Oferecemos incenso: o desejo - que elevamos até ao Senhor - de levar uma vida recta, de que se desprenda o bonus odor Christi, o perfume de Cristo. Impregnar as nossas palavras e acções desse bonus odor é semear compreensão e amizade. Que a nossa vida acompanhe as vidas dos restantes homens, para que ninguém se encontre ou se sinta só. A caridade há-de ser também carinho, calor humano.

Assim no-lo ensina Jesus Cristo. A humanidade havia séculos que esperava a vinda do Salvador; os profetas tinham-no anunciado de mil maneiras; e - embora, por acção do pecado e da ignorância se tivesse perdido grande parte da Revelação de Deus aos homens - conservava-se até aos confins da Terra o desejo de Deus, a ânsia de redenção.

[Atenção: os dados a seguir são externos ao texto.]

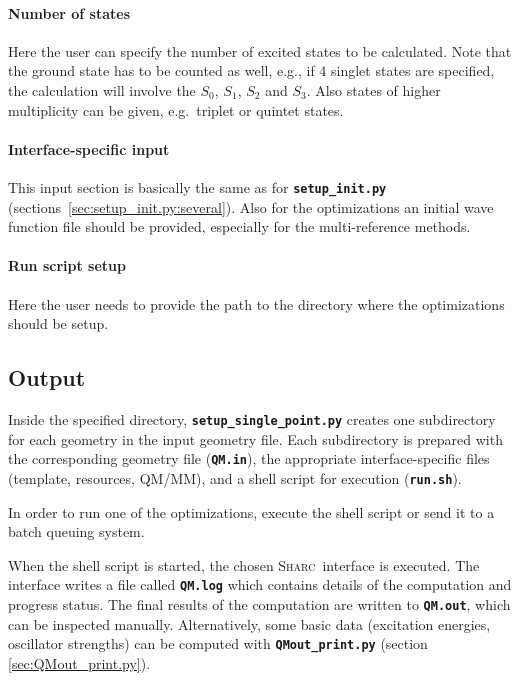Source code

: \documentclass[a4paper,10pt,DIV=15,openany]{scrbook}
\newcommand{\sharc}{\textsc{Sharc}}
\newcommand{\ttt}[1]{\textbf{\texttt{#1}}}
\begin{document}
\paragraph{Number of states}

Here the user can specify the number of excited states to be calculated. Note that the ground state has to be counted as well, e.g., if 4 singlet states are specified, the calculation will involve the $S_0$, $S_1$, $S_2$ and $S_3$. Also states of higher multiplicity can be given, e.g.\ triplet or quintet states. 

\paragraph{Interface-specific input}

This input section is basically the same as for \ttt{setup\_init.py} (sections~\ref{sec:setup_init.py:several}). Also for the optimizations an initial wave function file should be provided, especially for the multi-reference methods.

\paragraph{Run script setup}

Here the user needs to provide the path to the directory where the optimizations should be setup.


\subsection{Output}

Inside the specified directory, \ttt{setup\_single\_point.py} creates one subdirectory for each geometry in the input geometry file.
Each subdirectory is prepared with the corresponding geometry file (\ttt{QM.in}), the appropriate interface-specific files (template, resources, QM/MM), and a shell script for execution (\ttt{run.sh}).

In order to run one of the optimizations, execute the shell script or send it to a batch queuing system.

When the shell script is started, the chosen \sharc\ interface is executed.
The interface writes a file called \ttt{QM.log} which contains details of the computation and progress status.
The final results of the computation are written to \ttt{QM.out}, which can be inspected manually.
Alternatively, some basic data (excitation energies, oscillator strengths) can be computed with \ttt{QMout\_print.py} (section \ref{sec:QMout_print.py}).
\end{document}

Chega a plenitude dos tempos e, para cumprir essa missão, não aparece um génio filosófico, como Sócrates ou Platão; não se instala na terra um conquistador poderoso, como Alexandre Magno. Nasce um Menino em Belém. É o Redentor do mundo; mas, antes de começar a falar, demonstra o seu amor com obras. Não é portador de nenhuma fórmula mágica, porque sabe que a salvação que nos traz há-de passar pelo coração do homem. As suas primeiras acções são risos e choros de criança, o sono inerme de um Deus humanado; para que fiquemos tomados de amor, para que saibamos acolhê-Lo nos nossos braços.

Uma vez mais consciencializamos que isto é que é o Cristianismo. Se o cristão não ama com obras, fracassa como cristão, o que significa fracassar também como pessoa. Não podes pensar nos outros homens como se fossem números, ou degraus para tu subires; como se fossem massa, para ser exaltada ou humilhada, adulada ou desprezada, conforme os casos. Tens de pensar nos outros - antes de mais, nos que estão ao teu lado - vendo neles o que na verdade são: filhos de Deus, com toda a dignidade que esse título maravilhoso lhes confere.

Com os filhos de Deus, temos de comportar-nos como filhos de Deus: o nosso amor há-de ser abnegado, diário, tecido de mil e um pormenores de compreensão, de sacrifício calado, de entrega silenciosa. Este é o bonus odor Christi que arrancava uma exclamação aos que conviviam com os primeiros cristãos: Vede como se amam!.

Não estou a falar de um ideal distante. O cristão não é um Tartarin de Tarascon, empenhado em caçar leões onde não pode encontrá-los: nos corredores da sua própria casa. Falo, sim, da vida quotidiana e concreta: da santificação do trabalho, das relações familiares, da amizade. Se não somos cristãos nestas coisas, onde podemos sê-lo? O perfume do incenso deve-se ao carvão em brasa que queima sem ostentação uma grande quantidade de grãos. Também o bonus odor Christi se manifesta entre os homens, não como a chama espectacular de um incêndio passageiro, mas mediante a eficácia de todo um rescaldo de virtudes: justiça, lealdade, fidelidade, compreensão, generosidade, alegria.

*Homilia pronunciada no dia 15 de Abril de 1960, Sexta-feira Santa.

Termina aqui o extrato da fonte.